> [What you are asked to do]:
Across the material below, count the lines that include the word "https" and give only that count.

** Opening Raw data block **

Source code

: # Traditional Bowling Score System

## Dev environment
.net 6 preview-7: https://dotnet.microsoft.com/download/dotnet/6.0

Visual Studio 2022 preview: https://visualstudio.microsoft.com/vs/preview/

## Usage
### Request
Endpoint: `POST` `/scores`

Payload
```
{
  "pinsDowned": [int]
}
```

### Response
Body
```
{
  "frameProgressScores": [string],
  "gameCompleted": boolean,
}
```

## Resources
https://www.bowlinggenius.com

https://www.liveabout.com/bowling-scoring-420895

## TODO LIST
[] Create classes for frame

** Closing Raw data block **

> [Completed task]:
4